Kard. Müller: potrzebujemy pojednania i nawrócenia

Odnosząc się do skandalu w USA, kard. Müller zauważył, że Papież mógłby wyjść z inicjatywą pojednania, wysyłając zaufanych kardynałów, aby zbadali sytuację na podstawie solidnych informacji.

„Wszyscy powinniśmy podjąć współpracę, aby przezwyciężyć kryzys, który narusza wiarygodność Kościoła. (…) Mam nadzieję, że Papież będzie mógł wystąpić z inicjatywą pojednania” – powiedział kard. Gerhard Müller w wywiadzie dla portalu Vatican Insider. Odniósł się on do wewnątrzkościelnych napięć między stronnictwami postępowców i konserwatystów, które przybrały na sile po ujawnieniu skandali nadużyć seksualnych, a zwłaszcza sprawy byłego kardynała Theodore’a McCarricka.

Kard. Müller przypomniał, że Kościół jest zjednoczony w wierze objawionej, a nie w uprzedzeniach czy politycznych ideologiach. My nie jesteśmy instytucją polityczną. Kościół został ustanowiony przez Jezusa Chrystusa, a kierują nim biskupi, a przede wszystkim Następca Piotra, który jest stałą i podstawową zasadą jedności Kościoła w prawdzie objawionej i jedności sakramentalnej.

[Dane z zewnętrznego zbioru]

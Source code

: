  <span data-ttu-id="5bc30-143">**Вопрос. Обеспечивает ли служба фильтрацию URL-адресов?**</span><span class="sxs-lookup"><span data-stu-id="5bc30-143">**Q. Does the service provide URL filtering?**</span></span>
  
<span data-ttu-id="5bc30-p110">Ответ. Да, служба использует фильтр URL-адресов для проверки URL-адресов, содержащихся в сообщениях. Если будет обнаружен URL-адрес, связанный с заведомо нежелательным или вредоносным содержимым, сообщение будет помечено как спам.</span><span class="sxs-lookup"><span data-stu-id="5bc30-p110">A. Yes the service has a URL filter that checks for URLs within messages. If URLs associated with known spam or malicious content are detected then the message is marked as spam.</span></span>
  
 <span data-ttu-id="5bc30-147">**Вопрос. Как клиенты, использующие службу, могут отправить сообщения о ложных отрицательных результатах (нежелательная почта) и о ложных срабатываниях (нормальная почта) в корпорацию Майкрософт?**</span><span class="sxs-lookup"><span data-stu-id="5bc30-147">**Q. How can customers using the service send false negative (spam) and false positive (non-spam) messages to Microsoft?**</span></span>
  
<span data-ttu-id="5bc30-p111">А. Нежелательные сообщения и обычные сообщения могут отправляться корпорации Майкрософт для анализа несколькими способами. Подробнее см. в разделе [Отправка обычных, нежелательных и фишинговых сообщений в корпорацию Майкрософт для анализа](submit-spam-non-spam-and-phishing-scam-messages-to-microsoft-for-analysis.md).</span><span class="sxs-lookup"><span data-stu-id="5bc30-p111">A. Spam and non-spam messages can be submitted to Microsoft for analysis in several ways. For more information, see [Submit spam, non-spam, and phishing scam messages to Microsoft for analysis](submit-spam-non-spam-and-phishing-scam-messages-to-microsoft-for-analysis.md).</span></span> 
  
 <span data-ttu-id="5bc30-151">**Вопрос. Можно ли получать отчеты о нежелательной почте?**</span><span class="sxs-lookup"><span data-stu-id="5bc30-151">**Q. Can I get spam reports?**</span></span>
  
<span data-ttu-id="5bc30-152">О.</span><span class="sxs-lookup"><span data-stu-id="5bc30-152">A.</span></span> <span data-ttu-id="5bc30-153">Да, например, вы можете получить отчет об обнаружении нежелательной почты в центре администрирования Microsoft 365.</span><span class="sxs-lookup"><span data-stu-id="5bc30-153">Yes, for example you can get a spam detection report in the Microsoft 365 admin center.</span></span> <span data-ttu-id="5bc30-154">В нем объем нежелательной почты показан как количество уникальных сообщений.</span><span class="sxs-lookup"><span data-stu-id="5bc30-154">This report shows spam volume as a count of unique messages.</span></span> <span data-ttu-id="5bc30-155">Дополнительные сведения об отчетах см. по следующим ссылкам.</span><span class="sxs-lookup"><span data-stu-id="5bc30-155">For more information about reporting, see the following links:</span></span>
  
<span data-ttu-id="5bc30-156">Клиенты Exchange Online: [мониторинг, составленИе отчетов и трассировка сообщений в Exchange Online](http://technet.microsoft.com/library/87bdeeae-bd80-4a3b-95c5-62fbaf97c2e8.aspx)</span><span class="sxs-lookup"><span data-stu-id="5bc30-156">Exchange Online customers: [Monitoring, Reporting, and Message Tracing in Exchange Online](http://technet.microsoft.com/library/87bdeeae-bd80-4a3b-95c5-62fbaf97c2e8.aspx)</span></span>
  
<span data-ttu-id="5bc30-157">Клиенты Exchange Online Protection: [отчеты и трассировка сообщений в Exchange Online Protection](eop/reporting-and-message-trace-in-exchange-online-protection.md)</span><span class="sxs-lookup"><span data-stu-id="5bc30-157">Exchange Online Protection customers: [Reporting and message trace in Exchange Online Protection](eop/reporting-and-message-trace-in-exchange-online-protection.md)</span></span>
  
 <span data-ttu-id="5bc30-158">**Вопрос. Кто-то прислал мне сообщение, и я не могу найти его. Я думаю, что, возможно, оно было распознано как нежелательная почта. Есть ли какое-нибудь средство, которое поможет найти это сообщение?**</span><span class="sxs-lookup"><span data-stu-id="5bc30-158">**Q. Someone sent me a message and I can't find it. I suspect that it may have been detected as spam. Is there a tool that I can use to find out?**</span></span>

Potrzebujemy sprawdzonych informacji

Odnosząc się konkretnie do skandalu w Stanach Zjednoczonych, kard. Müller zauważył, że Papież mógłby wyjść z inicjatywą pojednania, wysyłając zaufanych kardynałów, aby zbadali sytuację na podstawie solidnych informacji, ponad antagonizmami i sporami różnych frakcji, wzajemnymi podejrzeniami i medialnymi kampaniami propagandy. „Potrzebujemy solidnych informacji. Tylko na tej podstawie będzie można podjąć decyzje odnoszące się do przyszłości” – powiedział kard. Müller.

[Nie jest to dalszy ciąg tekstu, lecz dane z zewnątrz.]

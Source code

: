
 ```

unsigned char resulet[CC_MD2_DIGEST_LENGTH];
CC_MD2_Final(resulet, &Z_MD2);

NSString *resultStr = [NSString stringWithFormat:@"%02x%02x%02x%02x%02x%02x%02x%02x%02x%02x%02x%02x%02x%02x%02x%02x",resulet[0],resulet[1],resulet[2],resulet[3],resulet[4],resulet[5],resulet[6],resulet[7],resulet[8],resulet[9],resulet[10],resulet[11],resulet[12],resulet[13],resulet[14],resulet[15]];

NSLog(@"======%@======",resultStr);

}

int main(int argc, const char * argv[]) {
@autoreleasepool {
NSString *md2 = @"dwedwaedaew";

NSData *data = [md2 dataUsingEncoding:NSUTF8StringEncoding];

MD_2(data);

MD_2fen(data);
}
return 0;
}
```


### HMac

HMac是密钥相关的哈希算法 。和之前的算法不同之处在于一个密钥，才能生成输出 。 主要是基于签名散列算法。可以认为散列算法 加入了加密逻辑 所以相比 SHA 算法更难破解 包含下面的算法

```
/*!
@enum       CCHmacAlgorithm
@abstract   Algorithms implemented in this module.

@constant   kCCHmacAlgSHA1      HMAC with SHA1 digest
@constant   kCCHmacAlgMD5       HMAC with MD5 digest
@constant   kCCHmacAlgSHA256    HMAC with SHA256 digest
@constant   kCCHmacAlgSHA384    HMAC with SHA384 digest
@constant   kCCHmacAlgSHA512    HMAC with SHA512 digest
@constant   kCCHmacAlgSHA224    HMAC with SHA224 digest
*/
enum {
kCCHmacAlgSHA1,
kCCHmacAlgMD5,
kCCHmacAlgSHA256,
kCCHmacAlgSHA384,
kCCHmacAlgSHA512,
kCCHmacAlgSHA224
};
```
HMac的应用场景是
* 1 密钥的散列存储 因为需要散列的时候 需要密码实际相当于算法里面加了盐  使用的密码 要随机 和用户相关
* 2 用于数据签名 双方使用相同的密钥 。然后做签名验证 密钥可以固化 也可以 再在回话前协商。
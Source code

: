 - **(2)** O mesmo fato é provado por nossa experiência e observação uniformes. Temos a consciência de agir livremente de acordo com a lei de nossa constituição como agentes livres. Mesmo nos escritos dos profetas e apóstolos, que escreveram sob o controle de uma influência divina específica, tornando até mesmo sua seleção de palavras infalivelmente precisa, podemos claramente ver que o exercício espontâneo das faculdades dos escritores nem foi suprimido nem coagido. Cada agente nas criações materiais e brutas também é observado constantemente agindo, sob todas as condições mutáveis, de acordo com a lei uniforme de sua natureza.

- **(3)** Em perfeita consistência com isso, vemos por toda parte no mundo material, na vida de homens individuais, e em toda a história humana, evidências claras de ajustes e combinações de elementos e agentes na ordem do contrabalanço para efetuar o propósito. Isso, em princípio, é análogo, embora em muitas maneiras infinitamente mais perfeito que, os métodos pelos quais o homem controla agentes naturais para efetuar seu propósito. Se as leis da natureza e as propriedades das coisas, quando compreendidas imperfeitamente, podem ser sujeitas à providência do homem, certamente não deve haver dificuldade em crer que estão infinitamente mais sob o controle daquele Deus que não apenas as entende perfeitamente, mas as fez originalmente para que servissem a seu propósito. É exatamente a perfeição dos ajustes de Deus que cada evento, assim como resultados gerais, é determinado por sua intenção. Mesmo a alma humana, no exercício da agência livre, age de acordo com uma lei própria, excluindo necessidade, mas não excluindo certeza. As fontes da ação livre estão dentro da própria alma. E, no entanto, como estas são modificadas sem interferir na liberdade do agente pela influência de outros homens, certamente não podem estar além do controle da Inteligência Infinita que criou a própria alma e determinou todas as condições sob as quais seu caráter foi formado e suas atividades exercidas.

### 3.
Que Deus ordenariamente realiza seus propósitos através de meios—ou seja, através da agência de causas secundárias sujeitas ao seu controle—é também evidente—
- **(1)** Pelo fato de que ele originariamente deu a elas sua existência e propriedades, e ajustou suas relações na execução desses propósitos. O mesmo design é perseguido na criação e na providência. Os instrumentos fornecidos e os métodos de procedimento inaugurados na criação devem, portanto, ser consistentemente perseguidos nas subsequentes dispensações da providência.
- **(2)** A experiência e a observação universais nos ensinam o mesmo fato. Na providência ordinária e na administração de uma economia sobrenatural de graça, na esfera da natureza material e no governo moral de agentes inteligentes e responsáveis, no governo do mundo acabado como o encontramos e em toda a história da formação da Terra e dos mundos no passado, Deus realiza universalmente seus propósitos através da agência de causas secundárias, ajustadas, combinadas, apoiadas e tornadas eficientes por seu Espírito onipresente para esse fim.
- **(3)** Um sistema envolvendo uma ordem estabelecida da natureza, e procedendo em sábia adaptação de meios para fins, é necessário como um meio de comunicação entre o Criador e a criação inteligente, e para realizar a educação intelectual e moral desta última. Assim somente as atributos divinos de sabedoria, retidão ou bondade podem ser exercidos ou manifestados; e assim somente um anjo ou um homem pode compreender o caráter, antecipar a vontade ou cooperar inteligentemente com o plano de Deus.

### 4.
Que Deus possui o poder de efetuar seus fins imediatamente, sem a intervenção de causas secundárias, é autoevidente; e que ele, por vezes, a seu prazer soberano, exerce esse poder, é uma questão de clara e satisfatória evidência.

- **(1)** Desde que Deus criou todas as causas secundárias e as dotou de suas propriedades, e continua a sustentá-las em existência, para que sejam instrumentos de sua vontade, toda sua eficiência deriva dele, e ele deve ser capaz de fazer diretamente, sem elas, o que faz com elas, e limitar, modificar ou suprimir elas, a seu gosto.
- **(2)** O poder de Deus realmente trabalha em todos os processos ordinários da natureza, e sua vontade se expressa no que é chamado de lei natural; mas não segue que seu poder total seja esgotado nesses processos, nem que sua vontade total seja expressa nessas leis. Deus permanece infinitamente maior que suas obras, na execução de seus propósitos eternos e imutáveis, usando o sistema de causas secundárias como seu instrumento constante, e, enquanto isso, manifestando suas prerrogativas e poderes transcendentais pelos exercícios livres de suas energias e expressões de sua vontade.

Skrytykował on zarazem abp. Carla Marię Viganò za postawienie Papieża w stan oskarżenia i domaganie się jego dymisji. Nikt nie ma do tego prawa – powiedział kard. Müller. Oczywiście można mieć różne opinie na temat bieżących problemów i sposobów ich rozwiązania, ale należy dyskutować z uwzględnieniem roli poszczególnych osób. Ostatecznie to kardynałowie, jako reprezentanci Kościoła w Rzymie, mogą pomagać Papieżowi albo prosić go o wyjaśnienia. Ale powinno się to odbywać w formie zastrzeżonej, w odpowiednim miejscu, bez publicznej polemiki i ataków, które ostatecznie kwestionują wiarygodność Kościoła i jego misję.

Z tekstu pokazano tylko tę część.